Glossário
(*1) O sistema heliocêntrico de Copérnico era um sistema no qual o Sol era
situado no centro do universo e a Terra girava ao seu redor junto com os demais
planetas.
(*2) O propósito inteligente, ou “design inteligente”, como também é conhecido, é na
verdade um argumento “neutro” que não compromete em absolutamente nada a teoria
da evolução.
Nenhum criacionista se dispõe a discutir as intenções por trás de um vírus,
como o da Aids, por exemplo, ou por trás de uma bactéria que só é encontrada
no fundo dos oceanos, mas contentam-se em afirmar que por meios não intencionais
a evolução não poderia ocorrer. O grande erro dos criacionistas que fazem essa “pregação” disfarçada
em argumentação científica é desconsiderar o fato básico de que a teoria da
evolução não precisa “justificar as razões pelas quais a evolução ocorre”,
mas tão somente compreender e descrever os processos que originam e orientam
essa evolução.

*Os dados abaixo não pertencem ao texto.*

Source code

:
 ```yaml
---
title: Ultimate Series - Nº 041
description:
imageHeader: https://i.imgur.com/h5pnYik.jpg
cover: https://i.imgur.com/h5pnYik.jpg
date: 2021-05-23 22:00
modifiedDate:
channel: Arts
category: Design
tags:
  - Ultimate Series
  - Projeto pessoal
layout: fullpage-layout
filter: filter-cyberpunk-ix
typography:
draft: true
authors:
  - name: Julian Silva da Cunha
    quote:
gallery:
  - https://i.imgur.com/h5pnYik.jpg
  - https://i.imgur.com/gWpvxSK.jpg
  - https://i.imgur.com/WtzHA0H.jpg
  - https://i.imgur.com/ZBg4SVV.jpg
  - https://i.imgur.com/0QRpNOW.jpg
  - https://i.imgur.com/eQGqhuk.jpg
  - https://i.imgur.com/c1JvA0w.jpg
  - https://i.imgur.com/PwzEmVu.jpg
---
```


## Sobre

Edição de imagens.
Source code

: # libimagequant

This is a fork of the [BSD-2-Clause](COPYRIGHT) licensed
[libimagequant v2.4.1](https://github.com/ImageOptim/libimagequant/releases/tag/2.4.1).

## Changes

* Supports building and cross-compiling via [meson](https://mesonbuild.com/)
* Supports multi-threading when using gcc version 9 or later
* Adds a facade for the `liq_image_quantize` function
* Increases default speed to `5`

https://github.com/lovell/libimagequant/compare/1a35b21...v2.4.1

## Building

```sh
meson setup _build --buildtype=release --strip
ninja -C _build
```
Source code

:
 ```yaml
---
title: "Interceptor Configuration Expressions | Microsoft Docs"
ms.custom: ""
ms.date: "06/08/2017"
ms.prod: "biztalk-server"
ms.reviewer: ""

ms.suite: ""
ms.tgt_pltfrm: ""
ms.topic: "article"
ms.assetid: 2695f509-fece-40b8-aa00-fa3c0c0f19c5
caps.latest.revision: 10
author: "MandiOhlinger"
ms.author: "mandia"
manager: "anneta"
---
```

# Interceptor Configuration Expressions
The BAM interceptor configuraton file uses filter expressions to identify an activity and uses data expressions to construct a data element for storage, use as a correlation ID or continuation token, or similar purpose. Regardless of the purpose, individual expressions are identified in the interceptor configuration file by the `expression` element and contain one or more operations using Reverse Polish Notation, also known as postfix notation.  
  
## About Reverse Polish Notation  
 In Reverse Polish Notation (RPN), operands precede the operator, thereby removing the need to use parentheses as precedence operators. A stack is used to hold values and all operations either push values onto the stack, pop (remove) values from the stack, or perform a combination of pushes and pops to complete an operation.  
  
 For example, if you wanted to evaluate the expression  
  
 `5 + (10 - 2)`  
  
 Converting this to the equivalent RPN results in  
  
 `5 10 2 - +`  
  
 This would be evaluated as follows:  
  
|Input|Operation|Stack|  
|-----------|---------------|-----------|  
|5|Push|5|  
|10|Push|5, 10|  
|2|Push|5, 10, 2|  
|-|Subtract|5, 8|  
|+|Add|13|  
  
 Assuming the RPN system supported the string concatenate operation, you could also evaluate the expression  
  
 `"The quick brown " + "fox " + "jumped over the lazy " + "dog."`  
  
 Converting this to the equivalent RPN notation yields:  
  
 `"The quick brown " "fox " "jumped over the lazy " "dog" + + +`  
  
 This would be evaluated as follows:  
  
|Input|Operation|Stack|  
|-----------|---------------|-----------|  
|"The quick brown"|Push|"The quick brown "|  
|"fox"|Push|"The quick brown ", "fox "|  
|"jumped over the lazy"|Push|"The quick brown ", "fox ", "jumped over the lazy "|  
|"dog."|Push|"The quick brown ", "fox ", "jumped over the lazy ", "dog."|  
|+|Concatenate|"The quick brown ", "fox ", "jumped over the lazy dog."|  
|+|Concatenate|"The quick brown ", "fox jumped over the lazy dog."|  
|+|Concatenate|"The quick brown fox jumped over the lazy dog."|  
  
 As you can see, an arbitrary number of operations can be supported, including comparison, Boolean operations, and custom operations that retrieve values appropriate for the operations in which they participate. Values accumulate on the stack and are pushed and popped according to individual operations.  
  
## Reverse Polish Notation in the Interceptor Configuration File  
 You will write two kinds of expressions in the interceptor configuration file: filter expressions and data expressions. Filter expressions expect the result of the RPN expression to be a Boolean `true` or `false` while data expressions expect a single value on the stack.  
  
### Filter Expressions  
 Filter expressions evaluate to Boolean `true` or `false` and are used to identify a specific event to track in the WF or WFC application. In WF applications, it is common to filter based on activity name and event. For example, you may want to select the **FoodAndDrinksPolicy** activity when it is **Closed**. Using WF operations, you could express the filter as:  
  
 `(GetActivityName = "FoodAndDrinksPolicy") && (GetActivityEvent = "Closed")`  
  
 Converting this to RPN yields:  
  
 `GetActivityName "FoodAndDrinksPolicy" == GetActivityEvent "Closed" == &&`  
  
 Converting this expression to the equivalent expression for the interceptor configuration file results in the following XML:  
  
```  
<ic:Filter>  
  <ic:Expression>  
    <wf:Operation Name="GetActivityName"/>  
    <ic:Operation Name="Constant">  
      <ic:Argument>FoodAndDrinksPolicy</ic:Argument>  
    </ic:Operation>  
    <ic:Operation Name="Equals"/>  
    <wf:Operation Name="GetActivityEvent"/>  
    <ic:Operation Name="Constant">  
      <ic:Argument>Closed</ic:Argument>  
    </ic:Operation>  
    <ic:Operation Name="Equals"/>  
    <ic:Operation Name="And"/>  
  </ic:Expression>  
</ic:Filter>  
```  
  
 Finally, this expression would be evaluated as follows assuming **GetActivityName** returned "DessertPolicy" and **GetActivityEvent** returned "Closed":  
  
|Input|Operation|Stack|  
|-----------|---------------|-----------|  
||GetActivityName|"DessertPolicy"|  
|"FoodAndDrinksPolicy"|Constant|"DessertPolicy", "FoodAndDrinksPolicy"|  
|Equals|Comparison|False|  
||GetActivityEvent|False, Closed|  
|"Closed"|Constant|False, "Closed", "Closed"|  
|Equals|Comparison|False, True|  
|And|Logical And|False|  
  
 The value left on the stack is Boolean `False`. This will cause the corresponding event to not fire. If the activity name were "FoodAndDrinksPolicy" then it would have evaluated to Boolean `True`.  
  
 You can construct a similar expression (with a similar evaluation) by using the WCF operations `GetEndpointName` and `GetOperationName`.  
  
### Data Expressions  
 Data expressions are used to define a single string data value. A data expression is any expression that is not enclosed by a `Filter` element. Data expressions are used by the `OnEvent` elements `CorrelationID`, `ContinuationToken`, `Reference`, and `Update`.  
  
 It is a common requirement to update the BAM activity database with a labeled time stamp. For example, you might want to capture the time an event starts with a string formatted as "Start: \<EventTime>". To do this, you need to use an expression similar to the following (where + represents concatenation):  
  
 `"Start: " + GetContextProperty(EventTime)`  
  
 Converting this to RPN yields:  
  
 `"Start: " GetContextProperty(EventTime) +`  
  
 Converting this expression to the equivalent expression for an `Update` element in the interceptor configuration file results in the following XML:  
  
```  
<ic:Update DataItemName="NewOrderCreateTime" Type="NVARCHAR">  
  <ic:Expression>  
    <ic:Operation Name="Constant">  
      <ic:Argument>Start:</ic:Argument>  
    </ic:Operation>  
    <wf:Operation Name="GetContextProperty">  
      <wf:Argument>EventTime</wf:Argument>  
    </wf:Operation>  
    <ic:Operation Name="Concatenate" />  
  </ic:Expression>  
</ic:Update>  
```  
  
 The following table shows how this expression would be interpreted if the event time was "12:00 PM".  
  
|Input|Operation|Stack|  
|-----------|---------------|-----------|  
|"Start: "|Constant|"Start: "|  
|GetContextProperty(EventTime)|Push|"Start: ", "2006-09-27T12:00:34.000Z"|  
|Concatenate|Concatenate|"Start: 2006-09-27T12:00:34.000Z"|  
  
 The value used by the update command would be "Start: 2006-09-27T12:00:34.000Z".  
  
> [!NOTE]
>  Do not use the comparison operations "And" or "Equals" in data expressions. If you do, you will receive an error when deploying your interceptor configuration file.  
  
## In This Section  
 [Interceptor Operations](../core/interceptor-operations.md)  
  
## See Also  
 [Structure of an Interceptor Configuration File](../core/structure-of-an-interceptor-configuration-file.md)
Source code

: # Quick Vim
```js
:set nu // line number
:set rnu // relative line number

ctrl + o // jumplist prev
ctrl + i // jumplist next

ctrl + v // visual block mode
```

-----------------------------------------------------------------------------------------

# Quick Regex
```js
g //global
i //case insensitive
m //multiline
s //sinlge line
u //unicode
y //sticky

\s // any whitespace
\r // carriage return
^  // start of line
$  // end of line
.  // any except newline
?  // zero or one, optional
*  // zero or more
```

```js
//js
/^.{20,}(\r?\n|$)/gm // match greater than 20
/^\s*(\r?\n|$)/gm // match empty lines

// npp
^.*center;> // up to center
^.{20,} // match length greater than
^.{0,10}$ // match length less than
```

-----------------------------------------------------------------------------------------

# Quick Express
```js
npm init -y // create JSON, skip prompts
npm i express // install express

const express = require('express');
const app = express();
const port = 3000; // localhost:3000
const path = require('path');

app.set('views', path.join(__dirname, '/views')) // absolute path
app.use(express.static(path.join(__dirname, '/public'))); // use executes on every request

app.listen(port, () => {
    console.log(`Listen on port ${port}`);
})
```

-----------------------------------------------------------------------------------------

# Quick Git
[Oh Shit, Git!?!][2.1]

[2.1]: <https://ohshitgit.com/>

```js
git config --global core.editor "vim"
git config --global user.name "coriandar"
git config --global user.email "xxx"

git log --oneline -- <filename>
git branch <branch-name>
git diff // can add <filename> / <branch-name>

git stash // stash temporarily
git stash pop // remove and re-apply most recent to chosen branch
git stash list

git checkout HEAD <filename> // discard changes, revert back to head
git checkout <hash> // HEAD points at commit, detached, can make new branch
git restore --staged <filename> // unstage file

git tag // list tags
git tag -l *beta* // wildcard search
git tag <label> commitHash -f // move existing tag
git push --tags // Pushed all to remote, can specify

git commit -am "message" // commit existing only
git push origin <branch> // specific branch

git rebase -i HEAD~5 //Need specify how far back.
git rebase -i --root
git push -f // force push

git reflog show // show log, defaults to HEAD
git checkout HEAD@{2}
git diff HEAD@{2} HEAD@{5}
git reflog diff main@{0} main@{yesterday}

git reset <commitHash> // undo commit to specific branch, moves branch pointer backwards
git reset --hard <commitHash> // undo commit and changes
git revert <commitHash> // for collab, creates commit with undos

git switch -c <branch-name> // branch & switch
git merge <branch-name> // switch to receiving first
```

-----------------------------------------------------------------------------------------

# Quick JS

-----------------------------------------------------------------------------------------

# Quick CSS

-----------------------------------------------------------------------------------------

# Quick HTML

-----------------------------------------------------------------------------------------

Se há ou não uma inteligência planejando a evolução de cada
vírus e bactéria mutante do planeta, pouco importa desde que possamos compreender “como
se dá essa evolução”. Nesse estrito sentido não faz a menor diferença se chamarmos
a aleatoriedade das mutações genéticas de “reflexos de uma inteligência” ou “caprichos
da natureza”.
Em uma comparação com a física, por exemplo, as “causas”, isto é, a “inteligência” que
planeja a evolução que os criacionistas afirmam serem necessárias, são as mesmas
que fazem com que a matéria atraia a própria matéria na razão direta do produto
de suas massas e na razão inversa do quadrado das distâncias separa seus centros
de massa (lei da gravitação universal de Newton), isto é, pouco importa saber
se a matéria age dessa forma porque alguma “inteligência” assim desejou que
fosse ou porque a matéria tenha naturalmente essa “propriedade de se atrair”.
Assim, se há ou não “alguém” planejando as mutações e promovendo as modificações
necessárias no ambiente ao longo de todo o tempo, pouco importa, pois podemos
compreender a evolução mesmo sem compreender a “mente” desse suposto engenheiro
do universo e isso, em outras palavras, é o mesmo que dizer que podemos entender
a evolução (e a natureza) sem a necessidade de supormos nenhuma inteligência
planejando-a.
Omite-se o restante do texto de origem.